Invisibility in literature

Lacking today's CGI, the 1933 movie adaptation of
H.G. Wells' The Invisible Man relied on bandages to
cover up his invisibility.
From the first page of Invisible Man, Ralph Ellison uses the unnamed narrator's metaphorical invisibility to give him the ability to tell his story. But in a lot of literature — generally speaking, science fiction and fantasy literature — invisibility is literal.

As this Smithsonian article from 2012 points out, invisibility as a plot point or literary characteristic stretches all the way back to Greek mythology (with Hades' cap of invisibility) and Plato, whose Republic features a character that finds a ring that renders him invisible, a device that was replicated in J.R.R. Tolkien's The Hobbit and Lord of the Rings books. Perhaps the best-known example of actual invisibility in literature (and the most likely cause for confusion in this summer's book selection) is H.G. Wells 1897 novella, The Invisible Man, in which a scientist creates a formula to make himself invisible.
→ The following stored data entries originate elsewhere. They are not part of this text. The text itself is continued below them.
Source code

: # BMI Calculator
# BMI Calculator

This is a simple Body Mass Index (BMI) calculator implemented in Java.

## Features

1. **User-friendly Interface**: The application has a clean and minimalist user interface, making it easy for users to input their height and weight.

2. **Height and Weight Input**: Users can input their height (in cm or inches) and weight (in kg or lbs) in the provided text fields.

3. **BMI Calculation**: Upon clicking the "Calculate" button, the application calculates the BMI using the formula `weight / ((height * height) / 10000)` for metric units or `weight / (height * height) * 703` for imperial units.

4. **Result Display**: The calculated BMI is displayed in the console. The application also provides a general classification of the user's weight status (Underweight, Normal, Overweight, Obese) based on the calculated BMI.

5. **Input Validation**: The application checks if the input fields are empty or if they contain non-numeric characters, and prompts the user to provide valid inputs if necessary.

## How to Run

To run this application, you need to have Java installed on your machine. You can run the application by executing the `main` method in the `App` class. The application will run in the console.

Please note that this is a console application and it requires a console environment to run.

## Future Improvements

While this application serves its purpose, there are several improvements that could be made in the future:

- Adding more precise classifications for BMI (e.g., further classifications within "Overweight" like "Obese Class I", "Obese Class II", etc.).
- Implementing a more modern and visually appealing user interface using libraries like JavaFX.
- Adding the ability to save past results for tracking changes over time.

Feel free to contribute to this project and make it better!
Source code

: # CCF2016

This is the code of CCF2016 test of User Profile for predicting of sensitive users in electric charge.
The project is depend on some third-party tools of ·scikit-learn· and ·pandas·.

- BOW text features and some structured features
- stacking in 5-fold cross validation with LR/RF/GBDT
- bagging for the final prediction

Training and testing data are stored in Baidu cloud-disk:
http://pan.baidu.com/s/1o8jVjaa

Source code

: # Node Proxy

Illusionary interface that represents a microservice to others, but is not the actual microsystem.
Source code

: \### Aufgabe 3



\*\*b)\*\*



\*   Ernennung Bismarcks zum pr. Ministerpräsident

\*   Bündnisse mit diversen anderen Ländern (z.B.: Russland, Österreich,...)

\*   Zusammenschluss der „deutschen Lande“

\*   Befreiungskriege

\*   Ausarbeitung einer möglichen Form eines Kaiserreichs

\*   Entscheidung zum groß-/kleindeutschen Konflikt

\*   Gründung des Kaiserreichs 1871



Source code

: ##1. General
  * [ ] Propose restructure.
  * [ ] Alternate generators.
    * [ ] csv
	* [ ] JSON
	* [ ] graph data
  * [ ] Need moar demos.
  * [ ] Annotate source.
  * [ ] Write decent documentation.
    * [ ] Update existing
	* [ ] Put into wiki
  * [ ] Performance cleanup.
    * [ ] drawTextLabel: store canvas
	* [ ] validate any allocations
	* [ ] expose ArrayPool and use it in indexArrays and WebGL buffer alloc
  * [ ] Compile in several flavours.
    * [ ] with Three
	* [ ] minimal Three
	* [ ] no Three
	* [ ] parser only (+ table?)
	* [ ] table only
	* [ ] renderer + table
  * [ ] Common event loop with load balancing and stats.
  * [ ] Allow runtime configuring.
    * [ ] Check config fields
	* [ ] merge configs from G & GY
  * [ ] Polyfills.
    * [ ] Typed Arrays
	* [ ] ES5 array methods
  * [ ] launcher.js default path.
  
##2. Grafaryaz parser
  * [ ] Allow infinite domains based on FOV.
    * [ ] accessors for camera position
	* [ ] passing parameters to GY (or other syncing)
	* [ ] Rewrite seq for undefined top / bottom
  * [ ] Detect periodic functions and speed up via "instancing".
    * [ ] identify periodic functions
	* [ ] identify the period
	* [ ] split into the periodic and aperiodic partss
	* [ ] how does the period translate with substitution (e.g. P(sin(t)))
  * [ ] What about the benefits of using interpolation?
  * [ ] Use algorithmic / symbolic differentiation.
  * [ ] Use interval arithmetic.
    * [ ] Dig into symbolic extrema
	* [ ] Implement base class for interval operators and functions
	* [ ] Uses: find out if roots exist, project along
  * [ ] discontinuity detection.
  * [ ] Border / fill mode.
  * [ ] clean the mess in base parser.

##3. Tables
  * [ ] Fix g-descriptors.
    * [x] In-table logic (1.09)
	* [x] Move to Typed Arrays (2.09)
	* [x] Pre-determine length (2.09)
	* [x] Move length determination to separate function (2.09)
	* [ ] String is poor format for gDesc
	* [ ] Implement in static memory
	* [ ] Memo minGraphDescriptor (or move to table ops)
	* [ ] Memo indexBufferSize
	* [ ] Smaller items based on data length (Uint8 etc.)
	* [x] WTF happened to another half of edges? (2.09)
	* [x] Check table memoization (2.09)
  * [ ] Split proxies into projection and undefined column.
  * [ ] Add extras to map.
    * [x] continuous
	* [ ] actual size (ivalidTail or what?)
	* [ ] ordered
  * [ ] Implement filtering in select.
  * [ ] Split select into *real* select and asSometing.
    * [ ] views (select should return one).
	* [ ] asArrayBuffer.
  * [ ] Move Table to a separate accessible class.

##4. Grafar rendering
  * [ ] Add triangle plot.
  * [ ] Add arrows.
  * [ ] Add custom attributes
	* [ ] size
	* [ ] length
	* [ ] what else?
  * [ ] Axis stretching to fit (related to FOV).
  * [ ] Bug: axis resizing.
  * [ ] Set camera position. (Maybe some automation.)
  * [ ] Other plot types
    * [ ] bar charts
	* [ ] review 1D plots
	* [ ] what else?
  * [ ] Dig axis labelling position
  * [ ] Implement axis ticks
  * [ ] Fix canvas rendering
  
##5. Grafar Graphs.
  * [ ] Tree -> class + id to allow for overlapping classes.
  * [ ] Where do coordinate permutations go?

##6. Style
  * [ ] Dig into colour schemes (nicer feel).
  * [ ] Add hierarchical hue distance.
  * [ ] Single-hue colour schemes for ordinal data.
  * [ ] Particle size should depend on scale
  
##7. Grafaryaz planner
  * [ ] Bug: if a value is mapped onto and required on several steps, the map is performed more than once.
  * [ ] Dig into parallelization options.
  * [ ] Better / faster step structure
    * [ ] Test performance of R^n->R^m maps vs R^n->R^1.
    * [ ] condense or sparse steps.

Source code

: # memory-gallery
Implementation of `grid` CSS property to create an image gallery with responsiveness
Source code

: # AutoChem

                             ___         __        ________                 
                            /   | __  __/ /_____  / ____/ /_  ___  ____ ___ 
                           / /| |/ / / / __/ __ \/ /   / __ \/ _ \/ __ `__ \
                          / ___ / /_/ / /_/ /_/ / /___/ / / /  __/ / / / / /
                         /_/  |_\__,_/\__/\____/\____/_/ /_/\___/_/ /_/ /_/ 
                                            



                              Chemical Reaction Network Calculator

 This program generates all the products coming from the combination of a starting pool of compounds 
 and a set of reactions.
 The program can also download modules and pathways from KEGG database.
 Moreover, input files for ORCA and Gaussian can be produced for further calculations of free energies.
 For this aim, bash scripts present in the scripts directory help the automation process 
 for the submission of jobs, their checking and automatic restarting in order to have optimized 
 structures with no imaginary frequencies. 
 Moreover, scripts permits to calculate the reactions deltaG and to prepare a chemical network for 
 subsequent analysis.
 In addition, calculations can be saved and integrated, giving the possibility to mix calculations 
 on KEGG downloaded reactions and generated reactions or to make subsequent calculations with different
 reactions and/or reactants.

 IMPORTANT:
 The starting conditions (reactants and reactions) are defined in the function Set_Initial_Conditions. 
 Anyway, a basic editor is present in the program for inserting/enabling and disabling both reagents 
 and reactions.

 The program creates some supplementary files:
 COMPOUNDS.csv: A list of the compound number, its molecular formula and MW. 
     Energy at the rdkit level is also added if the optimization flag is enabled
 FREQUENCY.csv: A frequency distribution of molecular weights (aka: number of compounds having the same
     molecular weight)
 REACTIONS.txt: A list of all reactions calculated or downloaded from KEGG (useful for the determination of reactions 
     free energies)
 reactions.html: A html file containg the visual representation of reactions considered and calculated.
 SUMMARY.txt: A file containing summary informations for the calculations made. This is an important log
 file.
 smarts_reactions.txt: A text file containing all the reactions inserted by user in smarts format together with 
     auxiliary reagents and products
The Smithsonian Air & Space Museum
displays Wonder Woman's invisible jet
on April 1, 2015.
The device continues to pop up throughout literature and movies, often (but not always) coinciding with the character's desire to be unnoticed (such as Harry Potter and his invisibility cloak or Violet's shyness in the Incredibles movies) or feeling of being ignored (such as in Andrew Kaufman's short novel All My Friends are Superheroes and in a flotilla of young adult fantasy novels). Several superhero comics series include characters with the powers of invisibility, most notably Fantastic Four's Invisible Woman, Martian Manhunter, and, of course, Wonder Woman's invisible jet.

What are your favorite uses of invisibility in literature?